This is really really cool. Last week Arcade Fire, Google and artist Chris Milk, launched “The Wilderness Downtown“, an interactive video set to the band’s melancholy track “We Used to Wait.” Basically you type in the address of the home you grew up in and then it uses Google Maps and Google Street View to mix images of your childhood house into the video. Below is an image from my childhood home. We did actually have a house, but it was in a constant state of being built. In the meantime, we spent a lot of time sitting in dirt.
It also gets you to write a letter to your younger self, which is integrated into the clip, too.
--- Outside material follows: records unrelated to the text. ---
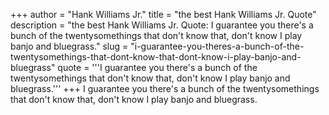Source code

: +++
author = "Hank Williams Jr."
title = "the best Hank Williams Jr. Quote"
description = "the best Hank Williams Jr. Quote: I guarantee you there's a bunch of the twentysomethings that don't know that, don't know I play banjo and bluegrass."
slug = "i-guarantee-you-theres-a-bunch-of-the-twentysomethings-that-dont-know-that-dont-know-i-play-banjo-and-bluegrass"
quote = '''I guarantee you there's a bunch of the twentysomethings that don't know that, don't know I play banjo and bluegrass.'''
+++
I guarantee you there's a bunch of the twentysomethings that don't know that, don't know I play banjo and bluegrass.
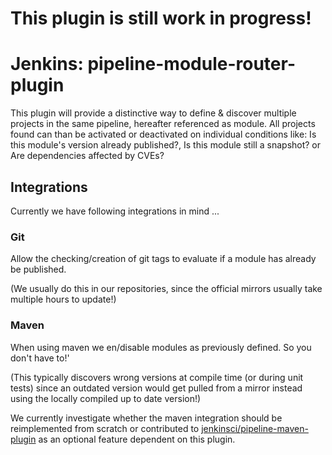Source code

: # This plugin is still work in progress!

# Jenkins: pipeline-module-router-plugin
This plugin will provide a distinctive way to define & discover multiple projects in the same pipeline, hereafter referenced as module.
All projects found can than be activated or deactivated on individual conditions like: Is this module's version already published?, Is this module still a snapshot? or Are dependencies affected by CVEs?

## Integrations
Currently we have following integrations in mind ...

### Git
Allow the checking/creation of git tags to evaluate if a module has already be published.

(We usually do this in our repositories, since the official mirrors usually take multiple hours to update!)

### Maven
When using maven we en/disable modules as previously defined. So you don't have to!'

(This typically discovers wrong versions at compile time (or during unit tests) since an outdated version would get pulled from a mirror instead using the locally compiled up to date version!)

We currently investigate whether the maven integration should be reimplemented from scratch or contributed to [jenkinsci/pipeline-maven-plugin](https://github.com/jenkinsci/pipeline-maven-plugin) as an optional feature dependent on this plugin.

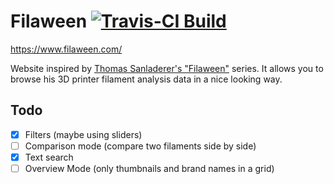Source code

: # Filaween [![Travis-CI Build](https://api.travis-ci.com/hiwye/filaween.svg?token=sBsKksftidpKHDyje54n&branch=master)](https://travis-ci.com/hiwye/filaween)

https://www.filaween.com/

Website inspired by [Thomas Sanladerer's "Filaween"](https://www.youtube.com/watch?v=YcQHbaVeD7I&list=PLDJMid0lOOYl8TZJV9xHznKFq5yA5ZTi2) series.
It allows you to browse his 3D printer filament analysis data in a nice looking way.

## Todo
- [X] Filters (maybe using sliders)
- [ ] Comparison mode (compare two filaments side by side)
- [X] Text search
- [ ] Overview Mode (only thumbnails and brand names in a grid)
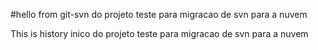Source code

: #hello from git-svn do projeto teste para migracao de svn para a nuvem

This is history inico do projeto teste para migracao de svn para a nuvem
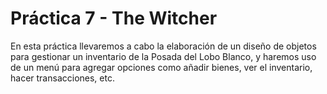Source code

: # Práctica 7 - The Witcher

En esta práctica llevaremos a cabo la elaboración de un diseño de objetos para gestionar un inventario de la Posada del Lobo Blanco, y haremos uso de un menú para agregar opciones como añadir bienes, ver el inventario, hacer transacciones, etc.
It’s all a bit nerdy and is mostly about showcasing Google Chrome (which you download …free) and HTML5. Pundits are saying it’s The Future (man!) of music videos.
Whatever. I like the nostalgic nudge it provides.
The lyrics of the song that forms the soundtrack go like this:
I used to write, I used to write letters I used to sign my name I used to sleep at night Before the flashing lights settled deep in my brain But by the time we met By the time we met the times had already changed So I never wrote a letter I never took my true heart I never wrote it down So when the lights cut out I was left standing in the wilderness downtown
I used to write letters. I wrote a lot and sometimes I still do. When I’m agitated I write to myself, like I’m writing to the little girl inside who is a little bewildered by All That Life Is. Writing it down unfurls my true heart. Nothing magical in that. It’s just a process that gives attention to my true heart.
The song continues:
oooo we used to wait oooo we used to wait oooo we used to wait Sometimes it never came (oooo we used to wait) Sometimes it never came (oooo we used to wait) Still moving through the pain (oooooo)
We used to wait, it’s true! And often it didn’t come – letters, responses, phone calls, answers. Nothing was instant nor guaranteed. Which was kind of good. Sometimes there was not much we could do other than move through the pain of the uncertainty. Now days, there’s always a way to make things happen, faster or from thin air. Which puts untold pressure on us. Waiting and accepting…it was kind of a blessing, really.
Anyway, I put in the address of the patch of dirt in the country outside Canberra where I grew up. I haven’t been out there since the family had to leave when I was 16. You can check it out here if you can’t be bothered to make your own. I got quite emotional seeing the dry bushland that used to overwhelm me as a kid. So much nothingness. So much brown. A lot of loneliness and dry awkwardness. And goats. Goats and dry dams and dirt. Below are Billy the dog, a goat and one of my brothers, Simon, and sister Jane.
In the bit where they invite you to write a letter to the you that used to live there, I wrote this:
Everything is going to be OK and the dirt will define you.
What would you tell yourself? Do you prefer waiting and just sitting through the pain? Are we all a bit tired of not being able to simply wait?